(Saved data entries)
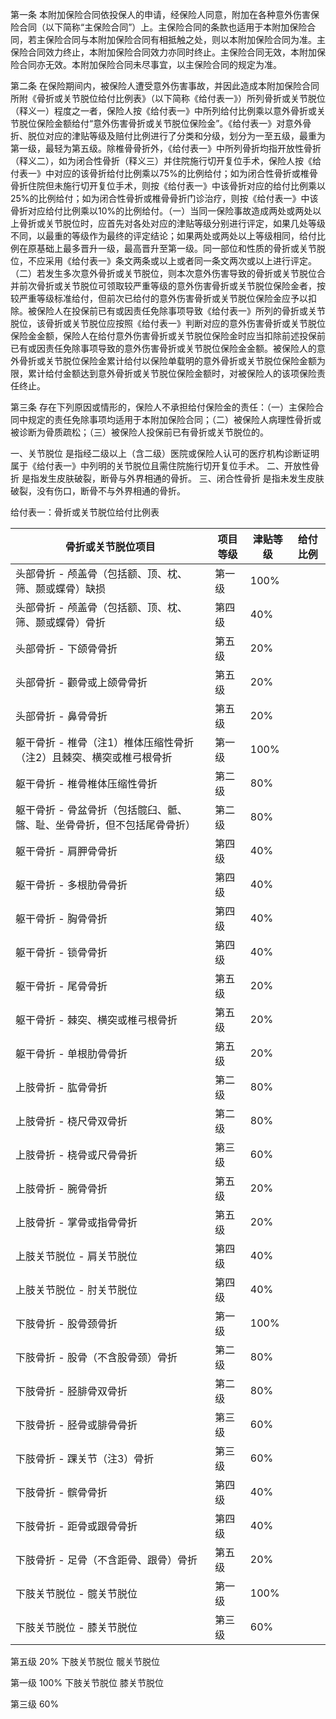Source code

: 第一条 本附加保险合同依投保人的申请，经保险人同意，附加在各种意外伤害保险合同（以下简称“主保险合同”）上。主保险合同的条款也适用于本附加保险合同，若主保险合同与本附加保险合同有相抵触之处，则以本附加保险合同为准。主保险合同效力终止，本附加保险合同效力亦同时终止。主保险合同无效，本附加保险合同亦无效。本附加保险合同未尽事宜，以主保险合同的规定为准。

第二条 在保险期间内，被保险人遭受意外伤害事故，并因此造成本附加保险合同所附《骨折或关节脱位给付比例表》（以下简称《给付表一》）所列骨折或关节脱位（释义一）程度之一者，保险人按《给付表一》中所列给付比例乘以意外骨折或关节脱位保险金额给付“意外伤害骨折或关节脱位保险金”。《给付表一》对意外骨折、脱位对应的津贴等级及赔付比例进行了分类和分级，划分为一至五级，最重为第一级，最轻为第五级。除椎骨骨折外，《给付表一》中所列骨折均指开放性骨折（释义二），如为闭合性骨折（释义三）并住院施行切开复位手术，保险人按《给付表一》中对应的该骨折给付比例乘以75%的比例给付；如为闭合性骨折或椎骨骨折住院但未施行切开复位手术，则按《给付表一》中该骨折对应的给付比例乘以25%的比例给付；如为闭合性骨折或椎骨骨折门诊治疗，则按《给付表一》中该骨折对应给付比例乘以10%的比例给付。（一）当同一保险事故造成两处或两处以上骨折或关节脱位时，应首先对各处对应的津贴等级分别进行评定，如果几处等级不同，以最重的等级作为最终的评定结论；如果两处或两处以上等级相同，给付比例在原基础上最多晋升一级，最高晋升至第一级。同一部位和性质的骨折或关节脱位，不应采用《给付表一》条文两条或以上或者同一条文两次或以上进行评定。（二）若发生多次意外骨折或关节脱位，则本次意外伤害导致的骨折或关节脱位合并前次骨折或关节脱位可领取较严重等级的意外伤害骨折或关节脱位保险金者，按较严重等级标准给付，但前次已给付的意外伤害骨折或关节脱位保险金应予以扣除。被保险人在投保前已有或因责任免除事项导致《给付表一》所列的骨折或关节脱位，该骨折或关节脱位应按照《给付表一》判断对应的意外伤害骨折或关节脱位保险金金额，保险人在给付意外伤害骨折或关节脱位保险金时应当扣除前述投保前已有或因责任免除事项导致的意外伤害骨折或关节脱位保险金金额。被保险人的意外骨折或关节脱位保险金累计给付以保险单载明的意外骨折或关节脱位保险金额为限，累计给付金额达到意外骨折或关节脱位保险金额时，对被保险人的该项保险责任终止。

第三条 存在下列原因或情形的，保险人不承担给付保险金的责任：（一）主保险合同中规定的责任免除事项均适用于本附加保险合同；（二）被保险人病理性骨折或被诊断为骨质疏松；（三）被保险人投保前已有骨折或关节脱位的。

一、关节脱位 是指经二级以上（含二级）医院或保险人认可的医疗机构诊断证明属于《给付表一》中列明的关节脱位且需住院施行切开复位手术。
二、开放性骨折 是指发生皮肤破裂，断骨与外界相通的骨折。
三、闭合性骨折 是指未发生皮肤破裂，没有伤口，断骨不与外界相通的骨折。

给付表一：骨折或关节脱位给付比例表

| 骨折或关节脱位项目 | 项目等级 | 津贴等级 | 给付比例 |
|------------------|----------|----------|--------|
| 头部骨折 - 颅盖骨（包括额、顶、枕、筛、颞或蝶骨）缺损 | 第一级 | 100% |  |
| 头部骨折 - 颅盖骨（包括额、顶、枕、筛、颞或蝶骨）骨折 | 第四级 | 40% |  |
| 头部骨折 - 下颌骨骨折 | 第五级 | 20% |  |
| 头部骨折 - 颧骨或上颌骨骨折 | 第五级 | 20% |  |
| 头部骨折 - 鼻骨骨折 | 第五级 | 20% |  |
| 躯干骨折 - 椎骨（注1）椎体压缩性骨折（注2）且棘突、横突或椎弓根骨折 | 第一级 | 100% |  |
| 躯干骨折 - 椎骨椎体压缩性骨折 | 第二级 | 80% |  |
| 躯干骨折 - 骨盆骨折（包括髋臼、骶、髂、耻、坐骨骨折，但不包括尾骨骨折） | 第二级 | 80% |  |
| 躯干骨折 - 肩胛骨骨折 | 第四级 | 40% |  |
| 躯干骨折 - 多根肋骨骨折 | 第四级 | 40% |  |
| 躯干骨折 - 胸骨骨折 | 第四级 | 40% |  |
| 躯干骨折 - 锁骨骨折 | 第四级 | 40% |  |
| 躯干骨折 - 尾骨骨折 | 第五级 | 20% |  |
| 躯干骨折 - 棘突、横突或椎弓根骨折 | 第五级 | 20% |  |
| 躯干骨折 - 单根肋骨骨折 | 第五级 | 20% |  |
| 上肢骨折 - 肱骨骨折 | 第二级 | 80% |  |
| 上肢骨折 - 桡尺骨双骨折 | 第二级 | 80% |  |
| 上肢骨折 - 桡骨或尺骨骨折 | 第三级 | 60% |  |
| 上肢骨折 - 腕骨骨折 | 第五级 | 20% |  |
| 上肢骨折 - 掌骨或指骨骨折 | 第五级 | 20% |  |
| 上肢关节脱位 - 肩关节脱位 | 第四级 | 40% |  |
| 上肢关节脱位 - 肘关节脱位 | 第四级 | 40% |  |
| 下肢骨折 - 股骨颈骨折 | 第一级 | 100% |  |
| 下肢骨折 - 股骨（不含股骨颈）骨折 | 第二级 | 80% |  |
| 下肢骨折 - 胫腓骨双骨折 | 第二级 | 80% |  |
| 下肢骨折 - 胫骨或腓骨骨折 | 第三级 | 60% |  |
| 下肢骨折 - 踝关节（注3）骨折 | 第三级 | 60% |  |
| 下肢骨折 - 髌骨骨折 | 第四级 | 40% |  |
| 下肢骨折 - 距骨或跟骨骨折 | 第四级 | 40% |  |
| 下肢骨折 - 足骨（不含距骨、跟骨）骨折 | 第五级 | 20% |  |
| 下肢关节脱位 - 髋关节脱位 | 第一级 | 100% |  |
| 下肢关节脱位 - 膝关节脱位 | 第三级 | 60% |  |第四级 40% 下肢骨折 足骨（不含距骨、跟骨）骨折

第五级 20% 下肢关节脱位 髋关节脱位

第一级 100% 下肢关节脱位 膝关节脱位

第三级 60%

What to produce: In your copy, exclude the pictures and repeat each entry above exactly.

Response to this exercise:
Source code

: 第一条 本附加保险合同依投保人的申请，经保险人同意，附加在各种意外伤害保险合同（以下简称“主保险合同”）上。主保险合同的条款也适用于本附加保险合同，若主保险合同与本附加保险合同有相抵触之处，则以本附加保险合同为准。主保险合同效力终止，本附加保险合同效力亦同时终止。主保险合同无效，本附加保险合同亦无效。本附加保险合同未尽事宜，以主保险合同的规定为准。

第二条 在保险期间内，被保险人遭受意外伤害事故，并因此造成本附加保险合同所附《骨折或关节脱位给付比例表》（以下简称《给付表一》）所列骨折或关节脱位（释义一）程度之一者，保险人按《给付表一》中所列给付比例乘以意外骨折或关节脱位保险金额给付“意外伤害骨折或关节脱位保险金”。《给付表一》对意外骨折、脱位对应的津贴等级及赔付比例进行了分类和分级，划分为一至五级，最重为第一级，最轻为第五级。除椎骨骨折外，《给付表一》中所列骨折均指开放性骨折（释义二），如为闭合性骨折（释义三）并住院施行切开复位手术，保险人按《给付表一》中对应的该骨折给付比例乘以75%的比例给付；如为闭合性骨折或椎骨骨折住院但未施行切开复位手术，则按《给付表一》中该骨折对应的给付比例乘以25%的比例给付；如为闭合性骨折或椎骨骨折门诊治疗，则按《给付表一》中该骨折对应给付比例乘以10%的比例给付。（一）当同一保险事故造成两处或两处以上骨折或关节脱位时，应首先对各处对应的津贴等级分别进行评定，如果几处等级不同，以最重的等级作为最终的评定结论；如果两处或两处以上等级相同，给付比例在原基础上最多晋升一级，最高晋升至第一级。同一部位和性质的骨折或关节脱位，不应采用《给付表一》条文两条或以上或者同一条文两次或以上进行评定。（二）若发生多次意外骨折或关节脱位，则本次意外伤害导致的骨折或关节脱位合并前次骨折或关节脱位可领取较严重等级的意外伤害骨折或关节脱位保险金者，按较严重等级标准给付，但前次已给付的意外伤害骨折或关节脱位保险金应予以扣除。被保险人在投保前已有或因责任免除事项导致《给付表一》所列的骨折或关节脱位，该骨折或关节脱位应按照《给付表一》判断对应的意外伤害骨折或关节脱位保险金金额，保险人在给付意外伤害骨折或关节脱位保险金时应当扣除前述投保前已有或因责任免除事项导致的意外伤害骨折或关节脱位保险金金额。被保险人的意外骨折或关节脱位保险金累计给付以保险单载明的意外骨折或关节脱位保险金额为限，累计给付金额达到意外骨折或关节脱位保险金额时，对被保险人的该项保险责任终止。

第三条 存在下列原因或情形的，保险人不承担给付保险金的责任：（一）主保险合同中规定的责任免除事项均适用于本附加保险合同；（二）被保险人病理性骨折或被诊断为骨质疏松；（三）被保险人投保前已有骨折或关节脱位的。

一、关节脱位 是指经二级以上（含二级）医院或保险人认可的医疗机构诊断证明属于《给付表一》中列明的关节脱位且需住院施行切开复位手术。
二、开放性骨折 是指发生皮肤破裂，断骨与外界相通的骨折。
三、闭合性骨折 是指未发生皮肤破裂，没有伤口，断骨不与外界相通的骨折。

给付表一：骨折或关节脱位给付比例表

| 骨折或关节脱位项目 | 项目等级 | 津贴等级 | 给付比例 |
|------------------|----------|----------|--------|
| 头部骨折 - 颅盖骨（包括额、顶、枕、筛、颞或蝶骨）缺损 | 第一级 | 100% |  |
| 头部骨折 - 颅盖骨（包括额、顶、枕、筛、颞或蝶骨）骨折 | 第四级 | 40% |  |
| 头部骨折 - 下颌骨骨折 | 第五级 | 20% |  |
| 头部骨折 - 颧骨或上颌骨骨折 | 第五级 | 20% |  |
| 头部骨折 - 鼻骨骨折 | 第五级 | 20% |  |
| 躯干骨折 - 椎骨（注1）椎体压缩性骨折（注2）且棘突、横突或椎弓根骨折 | 第一级 | 100% |  |
| 躯干骨折 - 椎骨椎体压缩性骨折 | 第二级 | 80% |  |
| 躯干骨折 - 骨盆骨折（包括髋臼、骶、髂、耻、坐骨骨折，但不包括尾骨骨折） | 第二级 | 80% |  |
| 躯干骨折 - 肩胛骨骨折 | 第四级 | 40% |  |
| 躯干骨折 - 多根肋骨骨折 | 第四级 | 40% |  |
| 躯干骨折 - 胸骨骨折 | 第四级 | 40% |  |
| 躯干骨折 - 锁骨骨折 | 第四级 | 40% |  |
| 躯干骨折 - 尾骨骨折 | 第五级 | 20% |  |
| 躯干骨折 - 棘突、横突或椎弓根骨折 | 第五级 | 20% |  |
| 躯干骨折 - 单根肋骨骨折 | 第五级 | 20% |  |
| 上肢骨折 - 肱骨骨折 | 第二级 | 80% |  |
| 上肢骨折 - 桡尺骨双骨折 | 第二级 | 80% |  |
| 上肢骨折 - 桡骨或尺骨骨折 | 第三级 | 60% |  |
| 上肢骨折 - 腕骨骨折 | 第五级 | 20% |  |
| 上肢骨折 - 掌骨或指骨骨折 | 第五级 | 20% |  |
| 上肢关节脱位 - 肩关节脱位 | 第四级 | 40% |  |
| 上肢关节脱位 - 肘关节脱位 | 第四级 | 40% |  |
| 下肢骨折 - 股骨颈骨折 | 第一级 | 100% |  |
| 下肢骨折 - 股骨（不含股骨颈）骨折 | 第二级 | 80% |  |
| 下肢骨折 - 胫腓骨双骨折 | 第二级 | 80% |  |
| 下肢骨折 - 胫骨或腓骨骨折 | 第三级 | 60% |  |
| 下肢骨折 - 踝关节（注3）骨折 | 第三级 | 60% |  |
| 下肢骨折 - 髌骨骨折 | 第四级 | 40% |  |
| 下肢骨折 - 距骨或跟骨骨折 | 第四级 | 40% |  |
| 下肢骨折 - 足骨（不含距骨、跟骨）骨折 | 第五级 | 20% |  |
| 下肢关节脱位 - 髋关节脱位 | 第一级 | 100% |  |
| 下肢关节脱位 - 膝关节脱位 | 第三级 | 60% |  |第四级 40% 下肢骨折 足骨（不含距骨、跟骨）骨折

第五级 20% 下肢关节脱位 髋关节脱位

第一级 100% 下肢关节脱位 膝关节脱位

第三级 60%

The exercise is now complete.